Study material:
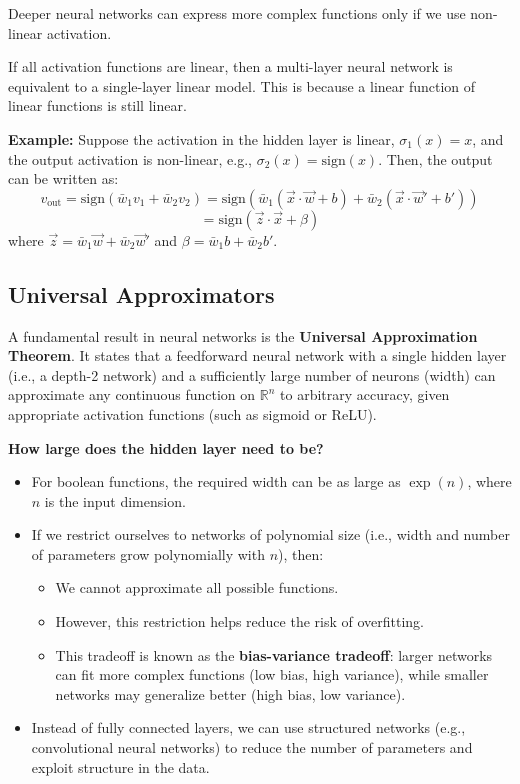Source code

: Deeper neural networks can express more complex functions only if we use non-linear activation.

If all activation functions are linear, then a multi-layer neural network is equivalent to a single-layer linear model. This is because a linear function of linear functions is still linear.

\textbf{Example:} Suppose the activation in the hidden layer is linear, $\sigma_1(x) = x$, and the output activation is non-linear, e.g., $\sigma_2(x) = \mathrm{sign}(x)$. Then, the output can be written as:
\[
v_{\text{out}} = \mathrm{sign}(\bar{w}_1 v_1 + \bar{w}_2 v_2) = \mathrm{sign}\left(\bar{w}_1(\vec{x} \cdot \vec{w} + b) + \bar{w}_2(\vec{x} \cdot \vec{w}' + b')\right)
\]
\[
= \mathrm{sign}(\vec{z} \cdot \vec{x} + \beta)
\]
where $\vec{z} = \bar{w}_1 \vec{w} + \bar{w}_2 \vec{w}'$ and $\beta = \bar{w}_1 b + \bar{w}_2 b'$.



\subsection{Universal Approximators}

A fundamental result in neural networks is the \textbf{Universal Approximation Theorem}. It states that a feedforward neural network with a single hidden layer (i.e., a depth-2 network) and a sufficiently large number of neurons (width) can approximate any continuous function on $\mathbb{R}^n$ to arbitrary accuracy, given appropriate activation functions (such as sigmoid or ReLU).

\textbf{How large does the hidden layer need to be?}
\begin{itemize}
    \item For boolean functions, the required width can be as large as $\exp(n)$, where $n$ is the input dimension.
    \item If we restrict ourselves to networks of polynomial size (i.e., width and number of parameters grow polynomially with $n$), then:
    \begin{itemize}
        \item We cannot approximate all possible functions.
        \item However, this restriction helps reduce the risk of overfitting.
        \item This tradeoff is known as the \textbf{bias-variance tradeoff}: larger networks can fit more complex functions (low bias, high variance), while smaller networks may generalize better (high bias, low variance).
    \end{itemize}
    \item Instead of fully connected layers, we can use structured networks (e.g., convolutional neural networks) to reduce the number of parameters and exploit structure in the data.
\end{itemize}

What you should do: Count the lines above that contain the word "beta", and reply with only that number.

Written response: 2